_Records shown_
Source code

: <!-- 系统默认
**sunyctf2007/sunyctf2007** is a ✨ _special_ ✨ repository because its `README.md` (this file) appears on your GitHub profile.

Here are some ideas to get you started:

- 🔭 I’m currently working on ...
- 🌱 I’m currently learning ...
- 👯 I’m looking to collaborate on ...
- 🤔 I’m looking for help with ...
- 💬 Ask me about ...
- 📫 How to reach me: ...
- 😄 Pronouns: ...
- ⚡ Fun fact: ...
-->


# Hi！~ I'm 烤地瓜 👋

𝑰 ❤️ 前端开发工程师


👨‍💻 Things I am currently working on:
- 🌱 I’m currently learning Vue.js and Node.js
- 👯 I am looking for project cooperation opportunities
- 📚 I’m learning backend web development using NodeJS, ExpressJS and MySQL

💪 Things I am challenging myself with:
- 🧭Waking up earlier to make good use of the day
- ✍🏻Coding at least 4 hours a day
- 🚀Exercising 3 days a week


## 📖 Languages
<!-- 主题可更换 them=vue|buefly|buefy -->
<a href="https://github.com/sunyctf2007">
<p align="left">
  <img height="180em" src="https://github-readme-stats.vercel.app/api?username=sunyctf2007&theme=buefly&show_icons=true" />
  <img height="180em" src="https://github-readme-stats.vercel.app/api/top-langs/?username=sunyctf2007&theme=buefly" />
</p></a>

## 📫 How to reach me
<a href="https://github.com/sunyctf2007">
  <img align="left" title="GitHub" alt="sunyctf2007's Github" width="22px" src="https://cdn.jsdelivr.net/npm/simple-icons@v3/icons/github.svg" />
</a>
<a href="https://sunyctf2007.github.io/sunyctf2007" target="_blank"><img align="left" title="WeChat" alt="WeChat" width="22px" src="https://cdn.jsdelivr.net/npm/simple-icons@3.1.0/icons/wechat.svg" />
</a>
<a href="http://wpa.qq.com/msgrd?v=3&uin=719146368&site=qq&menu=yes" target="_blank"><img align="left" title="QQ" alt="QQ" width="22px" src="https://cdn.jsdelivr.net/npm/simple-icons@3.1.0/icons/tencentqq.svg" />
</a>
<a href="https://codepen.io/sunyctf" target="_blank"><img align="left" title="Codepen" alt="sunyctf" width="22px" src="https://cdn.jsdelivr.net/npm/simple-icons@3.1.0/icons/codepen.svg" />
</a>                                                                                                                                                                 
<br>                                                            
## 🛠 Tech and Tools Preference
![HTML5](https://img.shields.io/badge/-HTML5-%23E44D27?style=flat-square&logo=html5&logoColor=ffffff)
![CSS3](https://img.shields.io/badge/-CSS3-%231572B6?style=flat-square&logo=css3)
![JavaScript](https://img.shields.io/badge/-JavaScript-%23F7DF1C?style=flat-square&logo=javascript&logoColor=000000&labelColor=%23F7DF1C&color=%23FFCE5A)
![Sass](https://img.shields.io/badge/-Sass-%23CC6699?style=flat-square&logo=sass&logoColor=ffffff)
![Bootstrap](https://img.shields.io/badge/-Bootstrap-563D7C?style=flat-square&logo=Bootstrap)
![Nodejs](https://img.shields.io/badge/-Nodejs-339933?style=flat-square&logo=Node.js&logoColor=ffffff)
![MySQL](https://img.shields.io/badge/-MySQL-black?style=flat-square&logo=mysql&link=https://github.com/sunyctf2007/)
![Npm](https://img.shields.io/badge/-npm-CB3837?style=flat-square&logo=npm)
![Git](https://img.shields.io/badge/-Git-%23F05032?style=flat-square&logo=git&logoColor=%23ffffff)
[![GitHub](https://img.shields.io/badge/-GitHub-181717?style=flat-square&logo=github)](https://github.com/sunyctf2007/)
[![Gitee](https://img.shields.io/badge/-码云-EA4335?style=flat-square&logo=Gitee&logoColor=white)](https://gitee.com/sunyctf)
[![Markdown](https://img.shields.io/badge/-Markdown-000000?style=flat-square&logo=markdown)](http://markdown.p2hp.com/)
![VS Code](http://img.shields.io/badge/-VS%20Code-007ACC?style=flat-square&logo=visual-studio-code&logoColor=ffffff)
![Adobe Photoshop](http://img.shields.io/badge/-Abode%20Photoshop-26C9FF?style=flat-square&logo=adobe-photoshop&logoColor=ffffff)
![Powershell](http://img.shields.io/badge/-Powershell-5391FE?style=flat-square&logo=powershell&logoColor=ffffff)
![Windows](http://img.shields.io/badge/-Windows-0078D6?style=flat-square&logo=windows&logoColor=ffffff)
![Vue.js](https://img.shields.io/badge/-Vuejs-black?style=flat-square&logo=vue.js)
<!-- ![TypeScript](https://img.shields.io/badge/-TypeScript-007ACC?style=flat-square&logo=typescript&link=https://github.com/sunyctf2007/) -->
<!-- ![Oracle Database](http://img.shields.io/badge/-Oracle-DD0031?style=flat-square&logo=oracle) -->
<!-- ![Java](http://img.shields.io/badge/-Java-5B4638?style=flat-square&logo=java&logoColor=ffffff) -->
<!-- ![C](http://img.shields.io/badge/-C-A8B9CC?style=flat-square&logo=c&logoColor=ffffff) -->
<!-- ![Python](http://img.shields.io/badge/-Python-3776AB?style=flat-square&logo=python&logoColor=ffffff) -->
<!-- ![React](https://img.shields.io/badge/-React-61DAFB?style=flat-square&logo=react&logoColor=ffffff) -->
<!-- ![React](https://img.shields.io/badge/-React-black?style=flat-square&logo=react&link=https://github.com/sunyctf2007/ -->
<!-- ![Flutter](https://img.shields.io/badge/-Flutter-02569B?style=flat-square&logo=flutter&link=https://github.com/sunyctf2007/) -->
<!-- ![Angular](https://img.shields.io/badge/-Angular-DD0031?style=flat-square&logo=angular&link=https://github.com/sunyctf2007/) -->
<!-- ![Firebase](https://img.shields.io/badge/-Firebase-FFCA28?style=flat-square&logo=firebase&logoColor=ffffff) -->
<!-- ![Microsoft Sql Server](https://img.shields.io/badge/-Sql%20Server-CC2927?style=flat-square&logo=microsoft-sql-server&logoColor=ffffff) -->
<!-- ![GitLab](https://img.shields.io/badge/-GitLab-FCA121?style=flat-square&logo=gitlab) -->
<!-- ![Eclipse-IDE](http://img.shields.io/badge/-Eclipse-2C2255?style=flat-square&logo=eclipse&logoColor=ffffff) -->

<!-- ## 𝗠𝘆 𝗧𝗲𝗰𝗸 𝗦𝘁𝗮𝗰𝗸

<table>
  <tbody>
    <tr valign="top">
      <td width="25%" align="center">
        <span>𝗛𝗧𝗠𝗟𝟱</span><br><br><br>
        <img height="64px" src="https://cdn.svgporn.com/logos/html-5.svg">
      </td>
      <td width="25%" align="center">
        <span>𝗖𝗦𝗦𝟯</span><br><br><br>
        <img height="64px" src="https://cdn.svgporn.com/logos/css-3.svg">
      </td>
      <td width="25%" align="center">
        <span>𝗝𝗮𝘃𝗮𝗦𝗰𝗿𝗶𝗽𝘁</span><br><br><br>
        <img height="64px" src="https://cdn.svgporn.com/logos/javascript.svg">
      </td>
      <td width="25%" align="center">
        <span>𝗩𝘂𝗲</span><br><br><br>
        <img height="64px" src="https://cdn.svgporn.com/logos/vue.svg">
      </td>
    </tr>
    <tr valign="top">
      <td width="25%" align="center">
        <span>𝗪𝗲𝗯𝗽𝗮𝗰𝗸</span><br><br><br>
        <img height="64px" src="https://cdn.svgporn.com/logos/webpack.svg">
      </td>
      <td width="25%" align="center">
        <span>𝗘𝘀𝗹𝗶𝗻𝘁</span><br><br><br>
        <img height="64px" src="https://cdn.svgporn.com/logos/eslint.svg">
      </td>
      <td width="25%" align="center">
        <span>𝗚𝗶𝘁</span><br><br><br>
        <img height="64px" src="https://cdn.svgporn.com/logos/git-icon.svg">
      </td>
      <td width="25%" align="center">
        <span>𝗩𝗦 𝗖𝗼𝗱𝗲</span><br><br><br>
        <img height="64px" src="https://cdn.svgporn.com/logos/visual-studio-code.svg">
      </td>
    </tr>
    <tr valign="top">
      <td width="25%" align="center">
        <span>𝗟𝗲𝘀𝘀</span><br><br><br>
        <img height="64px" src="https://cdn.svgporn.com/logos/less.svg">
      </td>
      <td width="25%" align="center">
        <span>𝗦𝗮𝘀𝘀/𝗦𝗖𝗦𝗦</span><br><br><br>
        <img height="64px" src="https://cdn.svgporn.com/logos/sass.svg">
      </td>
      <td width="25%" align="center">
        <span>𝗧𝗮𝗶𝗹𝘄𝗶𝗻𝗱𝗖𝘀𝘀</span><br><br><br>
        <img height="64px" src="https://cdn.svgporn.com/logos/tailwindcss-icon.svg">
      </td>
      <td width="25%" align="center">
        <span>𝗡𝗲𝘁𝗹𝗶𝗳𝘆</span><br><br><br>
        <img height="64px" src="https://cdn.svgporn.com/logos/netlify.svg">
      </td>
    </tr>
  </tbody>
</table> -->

_What needs to be done_
When you retype the data above, start at its first line, stop after the line containing "- 🌱 I’m currently learning Vue.js and Node.js", and leave out everything else.

_Task result_
Source code

: <!-- 系统默认
**sunyctf2007/sunyctf2007** is a ✨ _special_ ✨ repository because its `README.md` (this file) appears on your GitHub profile.

Here are some ideas to get you started:

- 🔭 I’m currently working on ...
- 🌱 I’m currently learning ...
- 👯 I’m looking to collaborate on ...
- 🤔 I’m looking for help with ...
- 💬 Ask me about ...
- 📫 How to reach me: ...
- 😄 Pronouns: ...
- ⚡ Fun fact: ...
-->


# Hi！~ I'm 烤地瓜 👋

𝑰 ❤️ 前端开发工程师


👨‍💻 Things I am currently working on:
- 🌱 I’m currently learning Vue.js and Node.js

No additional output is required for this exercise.